Can We Literally Bury Climate Change Components?

WRITTEN BY: Jen Ellis
The newest report from the Intergovernmental Panel on Climate Change (IPCC) paints the bleakest picture yet with respect to climate change and man-made carbon emissions. The report states that even with large cuts in greenhouse gas emissions, the atmospheric carbon dioxide concentration is projected to reach 450 ppm (parts per million), which is a relative threshold to keep the Earth's temperature rise under 2°C by century's end.

Fearing that goals to reduce emissions may be too difficult to achieve (either politically or through technical challenges), IPCC members are considering other methods beyond conversion from fossil fuels.

One of the more interesting proposed methods is to take emissions form dirtier existing technologies, such as coal-burning power plants, and sending the carbonaceous emissions underground for storage.This technology goes by the name Beccs, for Bio-Energy Carbon Capture and Storage.

In the Beccs process, carbon dioxide is captured and converted into a supercritical liquid phase through massive compressors that raise the temperature and pressure above the critical points. The supercritical carbon dioxide is piped down more than one mile below the Earth's surface for permanent storage.

For proper storage, the proper set of geological conditions must be in place-primarily a deep permeable rock formation such as sandstone, with non-porous rock formations above it. Carbon dioxide saturates the sandstone by working its way through all the small pores, yet cannot escape beyond the sandstone because of the non-porous capping layer of rock.

Over many, many years, the entrapped carbon dioxide will eventually be formed into carbonate materials, becoming components of the rock formation.

While the technology is unproven on larger scale, pilot operations are underway-including one plant in Illinois that stores carbon dioxide effluent from ethanol production facilities. In this case, there is a convenient natural saline aquifer layer that is ready-made to accept carbon dioxide.

Aside from the potential for unintended consequences of underground storage, this technology faces some significant hurdles for the implementation level needed to have a worldwide impact.

For starters, the geology near carbon dioxide producers may not be suitable for storage nearby.
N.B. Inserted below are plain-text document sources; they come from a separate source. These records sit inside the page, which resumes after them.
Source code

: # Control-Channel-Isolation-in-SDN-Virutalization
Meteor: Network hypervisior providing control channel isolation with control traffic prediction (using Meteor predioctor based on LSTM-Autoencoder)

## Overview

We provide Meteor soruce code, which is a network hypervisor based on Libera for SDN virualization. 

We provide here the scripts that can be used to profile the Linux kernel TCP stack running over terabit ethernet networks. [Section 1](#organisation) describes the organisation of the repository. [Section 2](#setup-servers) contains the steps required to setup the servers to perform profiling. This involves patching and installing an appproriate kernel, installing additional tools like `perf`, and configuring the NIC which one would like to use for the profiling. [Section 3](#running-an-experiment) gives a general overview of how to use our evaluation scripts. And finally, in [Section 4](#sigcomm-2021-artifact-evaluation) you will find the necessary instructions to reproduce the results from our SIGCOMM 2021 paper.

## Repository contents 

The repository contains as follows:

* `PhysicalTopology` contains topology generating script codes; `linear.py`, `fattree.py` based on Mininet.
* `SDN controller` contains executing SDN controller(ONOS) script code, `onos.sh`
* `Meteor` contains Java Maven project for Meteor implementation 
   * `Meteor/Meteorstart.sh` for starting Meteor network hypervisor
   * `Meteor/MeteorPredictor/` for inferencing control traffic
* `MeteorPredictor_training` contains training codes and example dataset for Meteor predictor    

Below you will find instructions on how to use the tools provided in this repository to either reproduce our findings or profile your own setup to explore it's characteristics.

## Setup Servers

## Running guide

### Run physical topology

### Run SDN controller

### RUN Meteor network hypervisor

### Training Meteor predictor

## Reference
The further the generation source is from the storage area, the more that traditional energy will be consumed in transport.

In terms of energy, one also has to consider the power consumed by the compressors and injection equipment. For worldwide operations, this would not be a trivial number, and the challenge would be to power these systems with the cleanest energy possible to maximize the reduction of carbon dioxide emissions.

Finally, there are enormous economic and political hurdles. There aren't any serious efforts to commit the land and the capital funds necessary to run this technology on an industrial scale. With no usable end product (since this is effectively a waste disposal process), the finances will almost certainly come from governments instead of private industry.

Even with all these hurdles, the IPCC is continuing to study these efforts-because projections indicate that without Beccs or a similar mitigation system we are unlikely to stay under the 2°C threshold for worldwide temperature rise. If these projections are right, we must hope that Beccs or another mitigation technology succeeds-and soon.